Problem: From the listing below, pull out every line where the string "before" appears.

Material supplied:

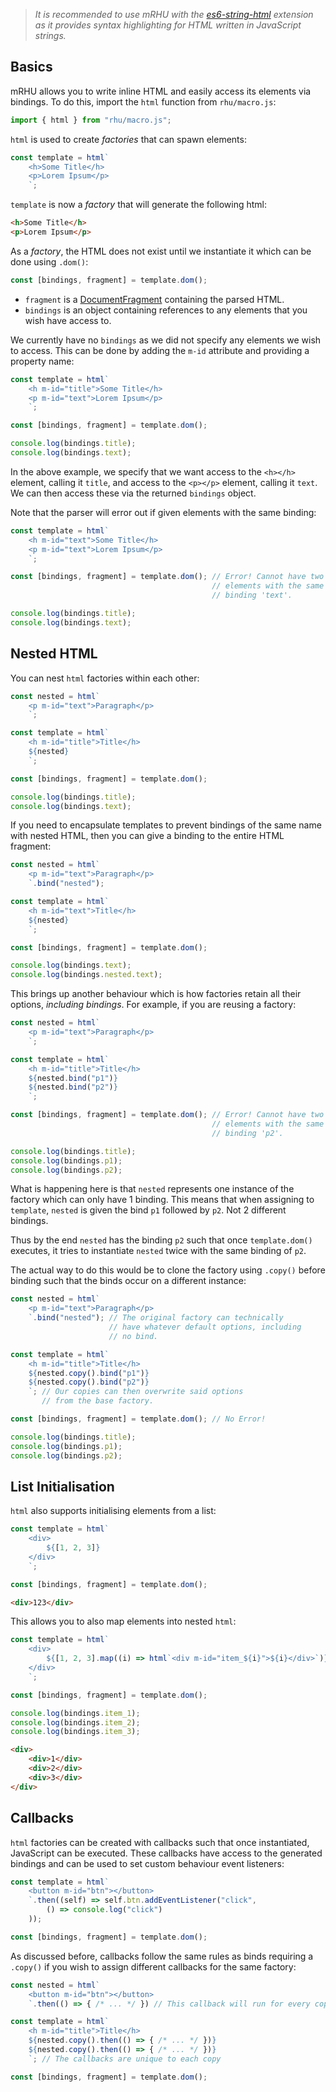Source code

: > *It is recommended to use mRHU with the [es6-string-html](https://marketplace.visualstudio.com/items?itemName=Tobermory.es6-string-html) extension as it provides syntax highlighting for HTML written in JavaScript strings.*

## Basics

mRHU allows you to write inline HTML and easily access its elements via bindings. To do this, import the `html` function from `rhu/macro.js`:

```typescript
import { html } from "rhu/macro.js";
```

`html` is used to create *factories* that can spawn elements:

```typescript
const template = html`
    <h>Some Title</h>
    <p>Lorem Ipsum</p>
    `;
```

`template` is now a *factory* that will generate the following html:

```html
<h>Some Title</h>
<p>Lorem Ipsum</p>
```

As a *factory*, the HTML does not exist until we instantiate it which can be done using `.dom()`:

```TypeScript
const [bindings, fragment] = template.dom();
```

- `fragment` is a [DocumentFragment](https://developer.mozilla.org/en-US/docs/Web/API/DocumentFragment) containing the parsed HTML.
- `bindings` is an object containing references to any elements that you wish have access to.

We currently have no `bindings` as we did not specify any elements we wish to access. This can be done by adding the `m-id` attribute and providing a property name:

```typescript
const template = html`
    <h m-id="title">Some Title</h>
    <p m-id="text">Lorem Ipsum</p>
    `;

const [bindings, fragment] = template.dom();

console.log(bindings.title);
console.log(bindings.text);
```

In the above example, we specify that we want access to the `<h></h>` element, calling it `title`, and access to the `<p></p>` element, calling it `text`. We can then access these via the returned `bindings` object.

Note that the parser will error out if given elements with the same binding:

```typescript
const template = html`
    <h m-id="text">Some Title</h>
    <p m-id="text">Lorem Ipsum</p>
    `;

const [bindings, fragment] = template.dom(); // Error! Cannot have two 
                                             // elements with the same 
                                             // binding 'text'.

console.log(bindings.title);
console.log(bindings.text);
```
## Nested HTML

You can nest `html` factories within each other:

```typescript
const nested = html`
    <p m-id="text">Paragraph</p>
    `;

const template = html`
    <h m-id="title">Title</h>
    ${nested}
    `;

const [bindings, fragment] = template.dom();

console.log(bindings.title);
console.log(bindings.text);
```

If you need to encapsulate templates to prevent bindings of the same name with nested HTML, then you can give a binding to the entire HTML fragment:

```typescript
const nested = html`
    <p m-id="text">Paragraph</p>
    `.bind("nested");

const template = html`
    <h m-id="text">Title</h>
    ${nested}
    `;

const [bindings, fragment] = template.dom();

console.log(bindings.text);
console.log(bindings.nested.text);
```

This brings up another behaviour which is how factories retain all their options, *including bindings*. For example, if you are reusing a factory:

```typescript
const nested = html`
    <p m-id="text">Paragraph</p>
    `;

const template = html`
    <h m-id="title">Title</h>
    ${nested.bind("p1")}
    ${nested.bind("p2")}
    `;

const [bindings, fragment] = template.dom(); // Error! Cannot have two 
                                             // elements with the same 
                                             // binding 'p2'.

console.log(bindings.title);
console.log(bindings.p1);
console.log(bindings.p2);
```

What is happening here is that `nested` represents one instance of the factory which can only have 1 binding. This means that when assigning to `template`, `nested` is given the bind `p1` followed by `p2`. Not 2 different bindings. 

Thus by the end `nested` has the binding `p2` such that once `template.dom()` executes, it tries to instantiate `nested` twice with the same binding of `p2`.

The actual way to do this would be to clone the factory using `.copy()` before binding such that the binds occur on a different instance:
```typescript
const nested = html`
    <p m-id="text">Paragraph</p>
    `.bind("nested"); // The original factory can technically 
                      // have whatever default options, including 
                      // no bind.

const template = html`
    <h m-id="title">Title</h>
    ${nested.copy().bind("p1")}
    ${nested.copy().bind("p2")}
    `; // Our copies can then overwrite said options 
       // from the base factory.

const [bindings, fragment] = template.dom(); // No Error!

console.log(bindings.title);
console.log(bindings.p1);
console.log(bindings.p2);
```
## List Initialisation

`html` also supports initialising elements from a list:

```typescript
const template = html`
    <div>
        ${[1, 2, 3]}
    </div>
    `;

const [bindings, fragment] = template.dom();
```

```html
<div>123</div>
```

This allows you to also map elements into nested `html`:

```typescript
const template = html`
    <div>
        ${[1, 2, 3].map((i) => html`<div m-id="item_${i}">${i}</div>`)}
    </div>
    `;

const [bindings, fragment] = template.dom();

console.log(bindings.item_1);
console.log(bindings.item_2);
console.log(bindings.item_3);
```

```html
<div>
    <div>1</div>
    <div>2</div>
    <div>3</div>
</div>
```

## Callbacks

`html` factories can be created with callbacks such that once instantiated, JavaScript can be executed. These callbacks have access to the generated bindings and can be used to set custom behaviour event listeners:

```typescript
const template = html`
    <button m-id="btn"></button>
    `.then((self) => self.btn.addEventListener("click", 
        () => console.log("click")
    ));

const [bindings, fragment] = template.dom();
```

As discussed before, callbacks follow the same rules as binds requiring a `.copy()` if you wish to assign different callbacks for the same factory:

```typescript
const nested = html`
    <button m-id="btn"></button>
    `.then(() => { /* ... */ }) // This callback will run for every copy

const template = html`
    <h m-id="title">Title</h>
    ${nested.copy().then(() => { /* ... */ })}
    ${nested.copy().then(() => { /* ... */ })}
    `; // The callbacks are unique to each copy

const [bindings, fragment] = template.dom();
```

Solution:
The actual way to do this would be to clone the factory using `.copy()` before binding such that the binds occur on a different instance:
As discussed before, callbacks follow the same rules as binds requiring a `.copy()` if you wish to assign different callbacks for the same factory:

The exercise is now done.